-- Listed entries --

<<<<

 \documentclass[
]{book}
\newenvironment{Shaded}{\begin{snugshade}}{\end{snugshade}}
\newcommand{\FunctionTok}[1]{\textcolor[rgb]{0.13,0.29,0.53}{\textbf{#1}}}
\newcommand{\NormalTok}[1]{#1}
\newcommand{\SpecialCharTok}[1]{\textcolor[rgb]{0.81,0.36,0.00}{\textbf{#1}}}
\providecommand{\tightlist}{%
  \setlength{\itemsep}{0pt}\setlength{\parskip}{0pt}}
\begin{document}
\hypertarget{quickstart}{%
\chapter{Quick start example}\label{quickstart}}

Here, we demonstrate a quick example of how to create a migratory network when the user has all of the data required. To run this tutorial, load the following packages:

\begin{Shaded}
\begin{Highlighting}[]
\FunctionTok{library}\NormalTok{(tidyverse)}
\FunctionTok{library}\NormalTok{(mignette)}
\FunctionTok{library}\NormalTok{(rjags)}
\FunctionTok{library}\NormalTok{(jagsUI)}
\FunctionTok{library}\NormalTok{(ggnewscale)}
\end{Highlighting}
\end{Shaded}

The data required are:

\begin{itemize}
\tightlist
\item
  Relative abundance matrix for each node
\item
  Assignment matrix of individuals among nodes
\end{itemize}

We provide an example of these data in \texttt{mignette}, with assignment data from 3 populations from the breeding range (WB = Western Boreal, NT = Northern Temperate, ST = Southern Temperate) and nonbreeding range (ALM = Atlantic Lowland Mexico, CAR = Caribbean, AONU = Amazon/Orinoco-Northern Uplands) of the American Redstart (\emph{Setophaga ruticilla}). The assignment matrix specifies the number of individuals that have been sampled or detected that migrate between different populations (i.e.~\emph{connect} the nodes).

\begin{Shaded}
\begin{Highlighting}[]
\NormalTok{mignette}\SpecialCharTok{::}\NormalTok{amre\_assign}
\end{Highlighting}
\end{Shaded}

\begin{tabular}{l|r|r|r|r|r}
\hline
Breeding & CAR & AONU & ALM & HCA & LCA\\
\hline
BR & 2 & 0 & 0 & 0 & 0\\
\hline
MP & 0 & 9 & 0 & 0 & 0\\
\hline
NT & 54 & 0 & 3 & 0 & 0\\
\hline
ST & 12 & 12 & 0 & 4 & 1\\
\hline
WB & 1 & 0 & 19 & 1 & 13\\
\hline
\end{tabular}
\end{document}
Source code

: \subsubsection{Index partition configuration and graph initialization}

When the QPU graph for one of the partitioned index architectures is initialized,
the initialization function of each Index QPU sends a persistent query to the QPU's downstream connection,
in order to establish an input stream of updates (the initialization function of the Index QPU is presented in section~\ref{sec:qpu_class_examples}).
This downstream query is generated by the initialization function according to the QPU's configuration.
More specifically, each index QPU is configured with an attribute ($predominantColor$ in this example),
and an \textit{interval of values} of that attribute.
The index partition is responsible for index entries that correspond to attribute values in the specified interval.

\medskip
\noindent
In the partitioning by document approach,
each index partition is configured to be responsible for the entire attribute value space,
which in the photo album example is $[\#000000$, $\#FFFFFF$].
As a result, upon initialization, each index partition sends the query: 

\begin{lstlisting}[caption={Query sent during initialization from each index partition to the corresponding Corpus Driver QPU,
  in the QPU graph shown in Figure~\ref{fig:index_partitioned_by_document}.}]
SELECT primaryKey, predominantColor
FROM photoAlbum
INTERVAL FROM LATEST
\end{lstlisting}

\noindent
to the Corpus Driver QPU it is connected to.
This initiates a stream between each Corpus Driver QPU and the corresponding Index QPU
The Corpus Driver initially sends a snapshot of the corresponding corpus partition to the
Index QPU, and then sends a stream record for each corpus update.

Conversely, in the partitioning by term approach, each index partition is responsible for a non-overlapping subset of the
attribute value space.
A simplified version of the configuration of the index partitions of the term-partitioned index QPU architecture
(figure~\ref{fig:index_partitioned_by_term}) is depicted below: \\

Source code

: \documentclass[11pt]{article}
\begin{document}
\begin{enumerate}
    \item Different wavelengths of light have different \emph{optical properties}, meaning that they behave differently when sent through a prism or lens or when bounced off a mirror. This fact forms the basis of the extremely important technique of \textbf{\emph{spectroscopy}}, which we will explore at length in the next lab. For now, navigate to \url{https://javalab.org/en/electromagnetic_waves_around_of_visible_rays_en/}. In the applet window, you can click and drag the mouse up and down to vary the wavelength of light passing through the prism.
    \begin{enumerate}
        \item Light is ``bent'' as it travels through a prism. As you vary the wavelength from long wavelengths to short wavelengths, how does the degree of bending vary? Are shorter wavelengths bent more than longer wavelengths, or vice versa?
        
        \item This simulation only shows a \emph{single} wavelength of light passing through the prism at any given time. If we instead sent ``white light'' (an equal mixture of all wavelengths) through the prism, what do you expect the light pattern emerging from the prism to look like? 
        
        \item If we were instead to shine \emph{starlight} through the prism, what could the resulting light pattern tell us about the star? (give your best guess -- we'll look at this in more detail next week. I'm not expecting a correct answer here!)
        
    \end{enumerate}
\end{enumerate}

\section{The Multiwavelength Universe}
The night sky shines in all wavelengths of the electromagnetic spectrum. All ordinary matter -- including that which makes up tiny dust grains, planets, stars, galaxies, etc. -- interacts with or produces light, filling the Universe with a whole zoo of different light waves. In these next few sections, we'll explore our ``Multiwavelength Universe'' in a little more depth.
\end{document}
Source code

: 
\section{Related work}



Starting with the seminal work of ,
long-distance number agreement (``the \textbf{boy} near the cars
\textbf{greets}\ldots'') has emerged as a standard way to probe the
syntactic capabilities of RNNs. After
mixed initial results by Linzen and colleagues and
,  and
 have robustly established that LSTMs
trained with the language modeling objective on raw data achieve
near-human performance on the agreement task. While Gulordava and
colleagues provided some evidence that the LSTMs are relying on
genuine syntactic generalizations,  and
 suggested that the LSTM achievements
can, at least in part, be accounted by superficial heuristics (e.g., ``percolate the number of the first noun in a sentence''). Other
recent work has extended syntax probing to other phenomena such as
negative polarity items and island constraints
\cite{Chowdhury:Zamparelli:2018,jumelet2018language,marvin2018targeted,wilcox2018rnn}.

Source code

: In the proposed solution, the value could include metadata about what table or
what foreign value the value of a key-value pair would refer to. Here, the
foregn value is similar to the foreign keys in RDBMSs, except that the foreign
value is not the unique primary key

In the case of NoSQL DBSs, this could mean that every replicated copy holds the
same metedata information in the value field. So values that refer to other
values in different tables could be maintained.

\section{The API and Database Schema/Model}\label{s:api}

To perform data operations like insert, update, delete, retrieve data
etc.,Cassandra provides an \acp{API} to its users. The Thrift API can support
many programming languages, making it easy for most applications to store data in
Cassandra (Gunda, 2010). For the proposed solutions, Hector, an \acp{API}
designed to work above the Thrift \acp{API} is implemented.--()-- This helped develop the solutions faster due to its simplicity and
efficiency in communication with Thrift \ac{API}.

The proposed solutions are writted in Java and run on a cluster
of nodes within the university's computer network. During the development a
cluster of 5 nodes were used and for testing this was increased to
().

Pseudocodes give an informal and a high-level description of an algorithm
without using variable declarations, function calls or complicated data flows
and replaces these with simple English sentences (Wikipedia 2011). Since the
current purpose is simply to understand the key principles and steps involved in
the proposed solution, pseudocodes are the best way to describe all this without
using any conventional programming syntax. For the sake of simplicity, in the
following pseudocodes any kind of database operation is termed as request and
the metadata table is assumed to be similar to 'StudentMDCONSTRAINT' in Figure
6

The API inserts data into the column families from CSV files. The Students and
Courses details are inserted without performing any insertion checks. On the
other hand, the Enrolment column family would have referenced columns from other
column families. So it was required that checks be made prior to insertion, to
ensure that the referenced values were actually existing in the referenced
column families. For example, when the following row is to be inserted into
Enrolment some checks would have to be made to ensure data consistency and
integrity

>>>>

-- What the task requires --
State how many lines of the material above contain the word "insertion". Say nothing else.

-- Exercise solution --
2